CURATOR: CHEYANNE TURIONS

MARCH 15 - MAY 3, 2014

Language: a Diverse and Expansive Collectivity that Needs Constant Tending

 

 

April 3, 2014

 

The spirit of No Reading After the Internet , in its reading aloud-ness, is to approach texts improvisationally. Instead of the regular acts of scholarship that characterize attending university classes — having done the required readings — or the preparedness on display at artists' talks, No Reading … constructs a triangulated relationship between artworks, texts and readers that plays out in real time. Artworks become a way of understanding the texts, and texts a way of understanding the artworks, so that neither text nor artwork are approached as having some true meaning to be ascertained, but rather that meaning emerges through a dynamic encounter generated by being in a space , close to each other, contemplating the shapes made when setting things in relation. At SBC Gallery, as part of A Problem So Big It Needs Other People , Chelsea Vowel and I hosted an iteration of No Reading …, taking on her essay “The reports of our cultural deaths have always been greatly exaggerated.” First published in FUSE Magazine , the essay was set in relationship to Susan Hiller's video work The Last Silent Movie. Both deal with language, though where Hiller's film is a haunting portrait of dead and dying languages, Vowel's essay advocates for the learning of languages, specifically those native to wherever one may find one's self. From learning to loss, somewhere in the middle, we gathered together, spoke to one another, transformed the written word through voice, listened as Vowel voiced Cree words and puzzled out the pronunciation of the Kanien'keha: ka people, on whose traditional lands the city of Montreal sits.

 

The not-knowing of No Reading … is usually in relation to the ideas in a text, but this gathering felt different, because though we were reading Vowel's essay, we all already bear a relationship to language. In Montreal, a robustly bilingual city, this movement between languages is banal. It's the every day. The title of the exhibition, A Problem So Big It Needs Other People, points to the things that language is not, evinced in many different ways in Hiller's film. Language is not a record of speaking. Language is not vocabulary lists.

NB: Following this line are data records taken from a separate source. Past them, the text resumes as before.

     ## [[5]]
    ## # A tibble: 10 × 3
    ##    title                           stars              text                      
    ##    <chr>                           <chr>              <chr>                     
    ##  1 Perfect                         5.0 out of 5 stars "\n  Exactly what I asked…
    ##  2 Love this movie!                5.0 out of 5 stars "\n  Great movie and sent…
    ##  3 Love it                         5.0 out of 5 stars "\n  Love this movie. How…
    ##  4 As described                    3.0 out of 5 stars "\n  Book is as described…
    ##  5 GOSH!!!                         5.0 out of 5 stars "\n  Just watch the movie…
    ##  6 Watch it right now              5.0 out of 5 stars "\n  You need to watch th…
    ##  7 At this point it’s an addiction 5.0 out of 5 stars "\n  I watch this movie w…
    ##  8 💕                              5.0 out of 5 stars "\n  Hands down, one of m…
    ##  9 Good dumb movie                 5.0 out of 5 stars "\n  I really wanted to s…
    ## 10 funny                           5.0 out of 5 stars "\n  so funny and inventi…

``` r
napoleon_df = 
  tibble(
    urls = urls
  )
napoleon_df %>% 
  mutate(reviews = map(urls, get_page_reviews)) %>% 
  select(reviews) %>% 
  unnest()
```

Language is not scientific deconstructions of vocal patterns. Language is a diverse and expansive collectivity that needs constant tending. And it's a morphing thing. At one point in Hiller's film, a Cajun French speaker talks about popcorn balls, and it is my own ignorance or romanticism that places language loss in the past and thus registers this mention as a strange step out of time. Popcorn balls? I know popcorn balls! This is the stuff of my life, and yet I read these words and am jolted because of the assumptions I bring to listening to these voices, that they are distant ghosts. But they are not. This loss that Hiller documents is on-going and present-tense.

 

Why care about language loss? Because languages represent unique ways of knowing the world. When languages are lost, so are their specific insights into the relationship between being alive and living. In her essay, Vowel suggests that it is possible to come around to the unique wisdom of specific languages through other languages, but that it takes work. A lot of work. But when the last speaker of a language dies, no anchor to the knowing can be maintained. It is doubtful that those paradigms of knowing can be recouped, despite work, when there is no living connection to the knowledge embedded within a particular language. Language structures movement, sight, sound. A straight-forward example is the observation, often made in the field of science, that the distilled results from an experiment are directly related to the questions asked within the initial parameters. How we think is determined, in part, by language, and what we think about determines what we see. Conversely, when we learn a language, new kinds of thought become possible. A simple example in the move from English to French is the way that gendered nouns proposes new (if not necessarily substantiated) relationships between objects, if only as a prompt for consideration of what strange bedfellows certain things make. (When organizing bookshelves by color, for instance, one can't help but ask why so many philosophical texts sit in the orange-red color range.)

 

In George Orwell's 1984, the proposition between language and knowing is taken to extremes, as when the ruling government attempts to control thought by constricting the language. Does an experience of freedom depend on having a word to name it? The villains of 1984 have a stake in the constructed nature of social reality, and there's a term for this idea that language influences one's worldview: linguistic relativity. In its strong form, language determines thought and therefore linguistic categories limit and determine cognitive categories. In its weak form, linguistic categories and usage influence thought and certain kinds of non-linguistic behavior. [1] Perhaps it is to betray my politics to admit that I think that more ways of knowing are better than fewer.

 

In the context of the exhibition, that afternoon of No Reading …, not only were we on Kanien'keha: ka land, but we were gathered around a table made from deconstructed fences, and while there is a utopic gesture at play in turning something used to keep people apart into a place to gather, tables are also places where hard conversations are had. People break-up sitting around tables. People throw wine into other people's faces. Food is launched in the air. Legal disputes are settled in back rooms, around tables. The conversation that afternoon was suffused with a generous spirit, but we were talking around a table, about language, in Quebec. And as it stands, an upcoming provincial election has prompted some political parties to instrumentalize language as a force of opposition, proposing once again the possibility of Quebec separating from Canada under the rubric of sovereignty.

 

When I began working with Pip Day at SBC, I knew that I wanted whatever I did in the space to begin from an Indigenous perspective. In English-speaking Canada, the political use of “sovereignty” in Quebec is proposed as a synonym for separation and it is precisely this debate / proposal that has been raised again. But the colonial reality of Canada is erased in the confrontation between French and English. French / English relationships have not ever played out on a blank slate. When the French arrived, when the English followed, there were people and cultures and languages long entrenched in this land. When sovereignty is used as a euphemism for separation, the reality of aboriginal title is skirted around. And yet, if the claims for sovereignty rest on ethical arguments, then the reality of aboriginal title must be addressed. What if the political climate in Quebec was leveraged for an accounting of colonization and the collective and intermingled sovereignty of all cultures in Quebec? The colonial reality of Canada must impact these discussions, in Quebec and elsewhere. The inclusion of Vowel's essay is one attempt to confront language and colonization in Canada, within the space of the exhibition, using translation as another way of understanding negotiation.